*ABOUT THIS TASK*
Going through the data below, tally every line where the string "documentclass" occurs, then give only the tally.

Stored data entries:
● ● ● ●
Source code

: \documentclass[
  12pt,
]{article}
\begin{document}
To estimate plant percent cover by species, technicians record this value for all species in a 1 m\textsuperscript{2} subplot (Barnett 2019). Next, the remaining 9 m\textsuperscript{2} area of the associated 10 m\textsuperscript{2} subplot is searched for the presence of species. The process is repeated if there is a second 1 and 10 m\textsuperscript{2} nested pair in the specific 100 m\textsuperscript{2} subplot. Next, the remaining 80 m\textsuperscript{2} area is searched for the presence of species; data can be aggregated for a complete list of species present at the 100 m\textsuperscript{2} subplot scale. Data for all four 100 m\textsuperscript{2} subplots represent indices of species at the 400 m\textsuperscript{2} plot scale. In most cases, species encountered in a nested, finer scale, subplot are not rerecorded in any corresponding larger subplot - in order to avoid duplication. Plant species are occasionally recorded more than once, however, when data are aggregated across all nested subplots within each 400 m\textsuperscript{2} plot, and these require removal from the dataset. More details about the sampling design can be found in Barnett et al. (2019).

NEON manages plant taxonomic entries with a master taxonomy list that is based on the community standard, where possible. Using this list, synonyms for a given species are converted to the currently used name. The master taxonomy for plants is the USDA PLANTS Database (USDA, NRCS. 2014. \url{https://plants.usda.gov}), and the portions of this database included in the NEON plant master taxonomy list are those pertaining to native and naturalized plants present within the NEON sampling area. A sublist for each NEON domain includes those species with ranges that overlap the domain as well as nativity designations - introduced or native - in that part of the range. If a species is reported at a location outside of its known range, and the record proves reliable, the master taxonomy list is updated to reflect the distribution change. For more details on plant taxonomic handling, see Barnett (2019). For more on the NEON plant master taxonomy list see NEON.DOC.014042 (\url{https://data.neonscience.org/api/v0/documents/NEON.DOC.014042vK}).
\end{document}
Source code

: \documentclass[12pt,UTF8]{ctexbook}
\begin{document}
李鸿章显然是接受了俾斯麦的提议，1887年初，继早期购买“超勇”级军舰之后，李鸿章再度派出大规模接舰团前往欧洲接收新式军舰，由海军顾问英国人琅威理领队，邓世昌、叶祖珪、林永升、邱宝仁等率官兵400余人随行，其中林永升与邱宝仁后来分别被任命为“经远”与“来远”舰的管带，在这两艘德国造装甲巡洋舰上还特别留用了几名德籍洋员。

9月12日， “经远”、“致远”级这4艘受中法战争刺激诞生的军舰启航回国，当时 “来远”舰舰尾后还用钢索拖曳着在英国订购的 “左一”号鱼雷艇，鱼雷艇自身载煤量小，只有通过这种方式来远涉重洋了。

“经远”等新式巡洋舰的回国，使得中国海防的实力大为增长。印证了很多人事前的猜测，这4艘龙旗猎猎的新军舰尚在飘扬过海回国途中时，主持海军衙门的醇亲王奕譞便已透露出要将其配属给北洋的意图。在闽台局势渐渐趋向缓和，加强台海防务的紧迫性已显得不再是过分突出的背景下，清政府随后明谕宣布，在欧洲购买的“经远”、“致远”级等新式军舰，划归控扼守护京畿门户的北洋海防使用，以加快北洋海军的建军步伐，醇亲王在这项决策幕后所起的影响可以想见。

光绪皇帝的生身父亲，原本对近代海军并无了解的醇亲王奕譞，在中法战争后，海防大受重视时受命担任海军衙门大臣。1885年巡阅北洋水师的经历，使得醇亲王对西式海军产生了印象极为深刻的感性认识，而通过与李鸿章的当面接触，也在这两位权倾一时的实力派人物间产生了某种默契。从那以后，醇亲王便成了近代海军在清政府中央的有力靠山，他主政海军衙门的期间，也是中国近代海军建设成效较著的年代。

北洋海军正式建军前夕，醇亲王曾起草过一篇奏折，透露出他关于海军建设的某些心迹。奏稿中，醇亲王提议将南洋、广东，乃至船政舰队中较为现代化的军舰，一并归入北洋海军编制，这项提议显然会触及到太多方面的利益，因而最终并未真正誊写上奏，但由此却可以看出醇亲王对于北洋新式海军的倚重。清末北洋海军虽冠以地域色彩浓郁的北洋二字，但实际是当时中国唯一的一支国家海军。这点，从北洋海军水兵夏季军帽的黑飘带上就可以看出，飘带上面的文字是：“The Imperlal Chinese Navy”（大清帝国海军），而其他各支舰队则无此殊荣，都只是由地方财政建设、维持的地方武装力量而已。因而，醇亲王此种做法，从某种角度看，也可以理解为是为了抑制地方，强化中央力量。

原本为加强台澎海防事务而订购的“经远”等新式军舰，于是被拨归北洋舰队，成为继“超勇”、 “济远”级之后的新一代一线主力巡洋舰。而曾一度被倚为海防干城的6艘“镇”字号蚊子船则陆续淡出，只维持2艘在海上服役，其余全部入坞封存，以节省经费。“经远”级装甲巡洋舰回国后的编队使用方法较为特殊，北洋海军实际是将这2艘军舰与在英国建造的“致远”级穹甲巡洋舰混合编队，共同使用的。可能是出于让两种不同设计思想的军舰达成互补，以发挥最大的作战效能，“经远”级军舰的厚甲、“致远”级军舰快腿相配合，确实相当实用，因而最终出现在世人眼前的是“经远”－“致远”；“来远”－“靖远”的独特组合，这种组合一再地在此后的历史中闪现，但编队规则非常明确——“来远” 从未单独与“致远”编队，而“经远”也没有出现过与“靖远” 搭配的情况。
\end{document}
● ● ● ●
*SOLUTION BELOW*
2